For patients meeting one or more of the radiographic criteria, Drs. Fleming and Fowler discussed with them the risk benefit ratio to repair.

“The more radiographic criteria the patient has the more likely I feel they will develop latent enophthalmos. Early repair will limit development of latent enophthalmos in some patients.  However, because of its imperfect nature, some fractures will be repaired that would have never developed enophthalmos. Orbital fracture repair is not without risk, albeit small, due to general anesthesia, worsening of diplopia, pupillary abnormalities, and loss of vision. Importantly however, those who are observed initially who develop latent enophthalmos are often more difficult to repair due to inferior orbital scarring. This may lead to higher complications and poorer patient outcomes,” Dr. Fleming cautioned.

Finally, patient age and occupation are considered. Dr. Fowler noted that repair is more likely for, for example, a young pilot who requires binocular vision than an elderly man or woman whose quality of life rests solely in his or her ability to watch TV and read. 

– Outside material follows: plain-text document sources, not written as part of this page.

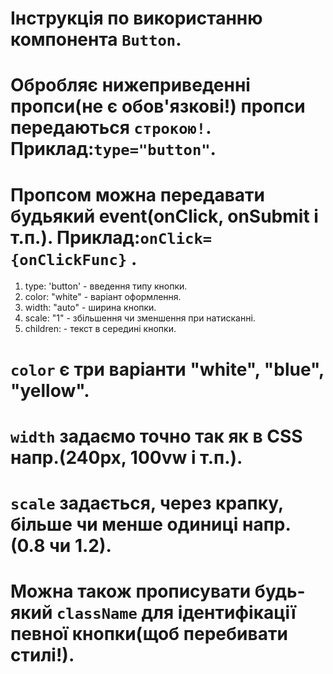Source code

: # Інструкція по використанню компонента `Button`.

# Обробляє нижеприведенні пропси(не є обов'язкові!) пропси передаються `строкою!`. Приклад:`type="button"`.

# Пропсом можна передавати будьякий event(onClick, onSubmit і т.п.). Приклад:`onClick={onClickFunc}` .

1. type: 'button' - введення типу кнопки.
2. color: "white" - варіант оформлення.
3. width: "auto" - ширина кнопки.
4. scale: "1" - збільшення чи зменшення при натисканні.
5. children: - текст в середині кнопки.

# `color` є три варіанти "white", "blue", "yellow".

# `width` задаємо точно так як в CSS напр.(240px, 100vw і т.п.).

# `scale` задається, через крапку, більше чи менше одиниці напр.(0.8 чи 1.2).

# Можна також прописувати будь-який `className` для ідентифікації певної кнопки(щоб перебивати стилі!).
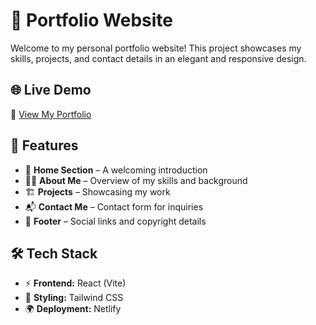 # 🚀 Portfolio Website

Welcome to my personal portfolio website! This project showcases my skills, projects, and contact details in an elegant and responsive design.

## 🌐 Live Demo  
🔗 [View My Portfolio](https://raddamestonui.netlify.app/)  

## 📌 Features  

- 🏡 **Home Section** – A welcoming introduction  
- 👨‍💻 **About Me** – Overview of my skills and background  
- 🏗️ **Projects** – Showcasing my work  
- 📬 **Contact Me** – Contact form for inquiries  
- 👣 **Footer** – Social links and copyright details  

## 🛠️ Tech Stack  

- ⚡ **Frontend:** React (Vite)  
- 🎨 **Styling:** Tailwind CSS  
- 🌍 **Deployment:** Netlify  



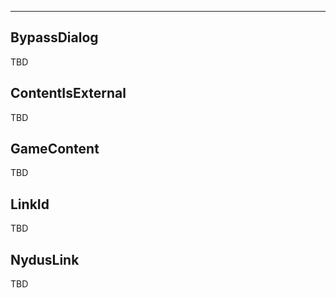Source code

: ___

## BypassDialog

TBD

## ContentIsExternal

TBD

## GameContent

TBD

## LinkId

TBD

## NydusLink

TBD
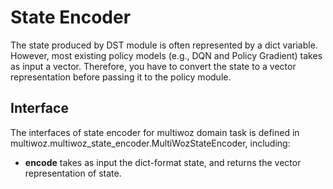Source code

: # State Encoder

The state produced by DST module is often represented by a dict variable.
However, most existing policy models (e.g., DQN and Policy Gradient) takes as
input a vector. Therefore, you have to convert the state to a vector representation
before passing it to the policy module.

## Interface
The interfaces of state encoder for multiwoz domain task is defined in
multiwoz.multiwoz_state_encoder.MultiWozStateEncoder, including:

- **encode** takes as input the dict-format state, and returns the vector
representation of state.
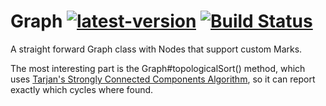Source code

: # Graph [![latest-version](https://maven-badges.herokuapp.com/maven-central/com.github.t1/graph/badge.svg)](https://search.maven.org/artifact/com.github.t1/graph) [![Build Status](https://github.com/t1/graph/actions/workflows/maven.yml/badge.svg)](https://github.com/t1/graph/actions/workflows/maven.yml)

A straight forward Graph class with Nodes that support custom Marks.

The most interesting part is the Graph#topologicalSort() method, which uses [Tarjan's Strongly Connected Components Algorithm](https://en.wikipedia.org/wiki/Tarjan%27s_strongly_connected_components_algorithm), so it can report exactly which cycles where found.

“Medicine will always involve decisions with black, white, and shades of gray. There are floor fractures for which the science clearly highlights the need for early repair. For others, the answer isn’t nearly as clear such as with latent enophthalmos. Like many areas in medicine, the repair of orbital floor fractures truly highlights the importance of the interplay of both the art and science of medicine,” Dr. Fleming concluded.

 

James C. Fleming, MD, FACS

E: jflemin@bellsouth.net

Dr. Fleming has no financial interest in any aspect of this report.

 

Brian Fowler, MD

E: btfowler@me.com

Dr. Fowler has no financial interest in any aspect of this report.